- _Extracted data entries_
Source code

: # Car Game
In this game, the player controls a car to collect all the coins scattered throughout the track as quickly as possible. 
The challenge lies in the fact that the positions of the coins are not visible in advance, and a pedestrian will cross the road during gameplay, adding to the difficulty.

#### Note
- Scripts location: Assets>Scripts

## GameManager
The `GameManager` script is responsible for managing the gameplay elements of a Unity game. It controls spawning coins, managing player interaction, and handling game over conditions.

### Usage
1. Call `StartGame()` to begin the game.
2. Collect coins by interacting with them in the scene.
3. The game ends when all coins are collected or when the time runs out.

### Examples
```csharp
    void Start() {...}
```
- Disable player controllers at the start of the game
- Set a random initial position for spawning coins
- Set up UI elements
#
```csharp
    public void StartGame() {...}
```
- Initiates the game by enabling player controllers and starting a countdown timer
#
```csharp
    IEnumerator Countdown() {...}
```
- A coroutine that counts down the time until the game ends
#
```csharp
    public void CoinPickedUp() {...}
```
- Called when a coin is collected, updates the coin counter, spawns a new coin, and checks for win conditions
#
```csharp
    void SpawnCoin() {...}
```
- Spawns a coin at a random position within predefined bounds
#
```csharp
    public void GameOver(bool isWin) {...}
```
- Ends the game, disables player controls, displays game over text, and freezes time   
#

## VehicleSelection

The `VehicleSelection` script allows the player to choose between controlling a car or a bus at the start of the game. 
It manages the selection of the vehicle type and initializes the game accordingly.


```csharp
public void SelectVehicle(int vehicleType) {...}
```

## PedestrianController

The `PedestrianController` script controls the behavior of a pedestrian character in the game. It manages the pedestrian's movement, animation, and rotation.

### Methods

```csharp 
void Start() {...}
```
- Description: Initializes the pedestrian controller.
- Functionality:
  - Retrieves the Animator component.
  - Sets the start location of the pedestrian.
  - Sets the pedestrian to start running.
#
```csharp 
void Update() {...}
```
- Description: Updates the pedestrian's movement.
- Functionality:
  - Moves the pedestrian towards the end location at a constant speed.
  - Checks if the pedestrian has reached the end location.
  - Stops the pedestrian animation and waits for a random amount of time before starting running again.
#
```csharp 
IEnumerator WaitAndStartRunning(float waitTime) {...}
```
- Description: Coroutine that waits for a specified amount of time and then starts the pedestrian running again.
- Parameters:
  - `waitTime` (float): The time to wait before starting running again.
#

==

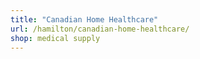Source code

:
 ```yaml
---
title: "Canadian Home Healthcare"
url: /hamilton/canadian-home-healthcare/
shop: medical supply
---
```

- _Exercise brief_
Whenever a line of the data holds the string "controls", pick that line out.

- _Response below_
In this game, the player controls a car to collect all the coins scattered throughout the track as quickly as possible. 
The `GameManager` script is responsible for managing the gameplay elements of a Unity game. It controls spawning coins, managing player interaction, and handling game over conditions.
- Ends the game, disables player controls, displays game over text, and freezes time   
The `PedestrianController` script controls the behavior of a pedestrian character in the game. It manages the pedestrian's movement, animation, and rotation.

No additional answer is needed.